[Stored data]
■ ■ ■ ■
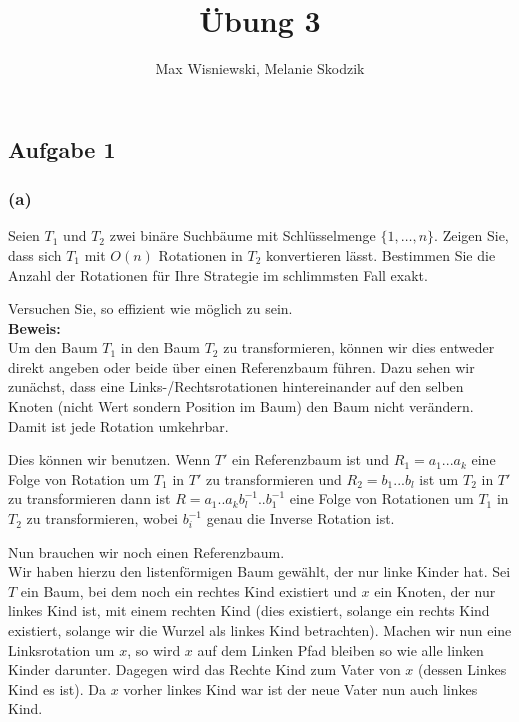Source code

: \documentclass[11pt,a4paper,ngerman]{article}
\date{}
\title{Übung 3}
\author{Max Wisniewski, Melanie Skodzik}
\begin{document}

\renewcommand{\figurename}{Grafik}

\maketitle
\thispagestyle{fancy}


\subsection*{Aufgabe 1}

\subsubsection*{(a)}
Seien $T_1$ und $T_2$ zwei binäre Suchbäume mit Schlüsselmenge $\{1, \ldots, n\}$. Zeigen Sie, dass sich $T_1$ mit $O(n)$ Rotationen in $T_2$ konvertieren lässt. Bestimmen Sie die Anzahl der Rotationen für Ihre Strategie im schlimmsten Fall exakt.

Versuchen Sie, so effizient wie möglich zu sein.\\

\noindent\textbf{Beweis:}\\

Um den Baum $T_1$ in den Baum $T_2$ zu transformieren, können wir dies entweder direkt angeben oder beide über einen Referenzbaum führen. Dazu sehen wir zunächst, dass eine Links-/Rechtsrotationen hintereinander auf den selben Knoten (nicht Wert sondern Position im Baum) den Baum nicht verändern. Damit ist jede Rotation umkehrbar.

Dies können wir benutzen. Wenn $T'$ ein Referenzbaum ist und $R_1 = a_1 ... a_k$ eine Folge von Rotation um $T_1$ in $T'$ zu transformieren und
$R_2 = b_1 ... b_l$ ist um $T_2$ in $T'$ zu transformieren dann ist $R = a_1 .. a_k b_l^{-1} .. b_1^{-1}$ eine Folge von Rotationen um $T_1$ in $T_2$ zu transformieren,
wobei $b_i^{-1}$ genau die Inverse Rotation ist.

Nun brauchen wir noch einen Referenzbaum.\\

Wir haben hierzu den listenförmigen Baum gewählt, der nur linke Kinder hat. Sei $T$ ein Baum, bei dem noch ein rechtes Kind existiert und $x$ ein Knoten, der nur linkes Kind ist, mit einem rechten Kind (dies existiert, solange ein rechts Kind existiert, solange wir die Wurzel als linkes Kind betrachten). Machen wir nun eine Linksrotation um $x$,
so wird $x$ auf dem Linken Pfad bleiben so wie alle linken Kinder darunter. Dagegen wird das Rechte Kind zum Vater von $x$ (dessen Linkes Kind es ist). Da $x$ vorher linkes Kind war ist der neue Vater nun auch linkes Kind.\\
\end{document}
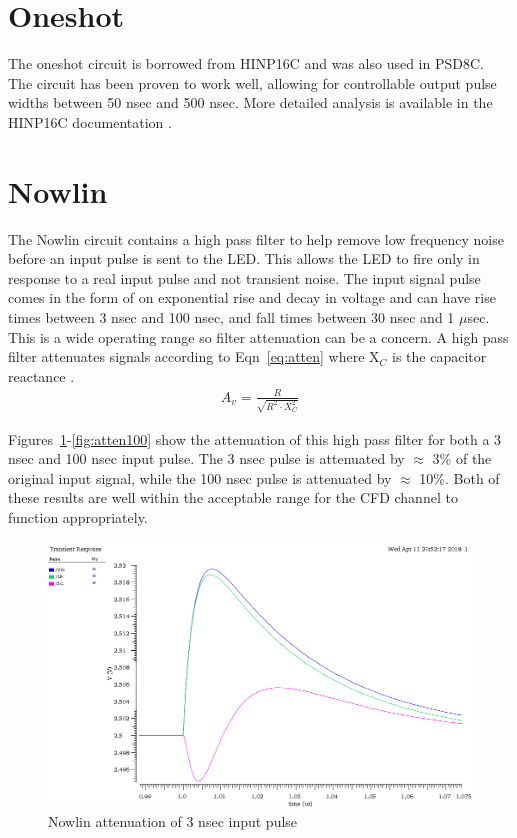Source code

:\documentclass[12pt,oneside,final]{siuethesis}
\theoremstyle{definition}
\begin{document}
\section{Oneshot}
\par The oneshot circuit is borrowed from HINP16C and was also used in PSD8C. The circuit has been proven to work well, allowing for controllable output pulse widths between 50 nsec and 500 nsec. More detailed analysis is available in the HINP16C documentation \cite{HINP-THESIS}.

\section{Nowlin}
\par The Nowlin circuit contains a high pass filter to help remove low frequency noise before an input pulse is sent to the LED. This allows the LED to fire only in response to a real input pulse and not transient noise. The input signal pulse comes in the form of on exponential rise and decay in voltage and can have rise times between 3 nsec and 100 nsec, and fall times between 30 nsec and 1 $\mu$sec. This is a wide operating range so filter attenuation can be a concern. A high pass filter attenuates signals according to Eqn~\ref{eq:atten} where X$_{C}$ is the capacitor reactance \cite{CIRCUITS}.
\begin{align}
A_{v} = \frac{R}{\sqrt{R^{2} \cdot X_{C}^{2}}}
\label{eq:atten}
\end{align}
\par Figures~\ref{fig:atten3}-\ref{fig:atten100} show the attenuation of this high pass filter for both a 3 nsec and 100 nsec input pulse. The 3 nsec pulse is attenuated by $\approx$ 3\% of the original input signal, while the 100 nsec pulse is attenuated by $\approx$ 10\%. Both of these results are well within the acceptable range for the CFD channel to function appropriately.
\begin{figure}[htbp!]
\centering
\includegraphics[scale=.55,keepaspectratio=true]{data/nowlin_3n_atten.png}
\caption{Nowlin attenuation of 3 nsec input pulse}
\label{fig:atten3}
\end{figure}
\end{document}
■ ■ ■ ■
#### [ACTIVITY]
Scan the records above and tell how many lines include the word "Folge"; the number is all that should be written.

#### [OUTPUT OF THE EXERCISE]
2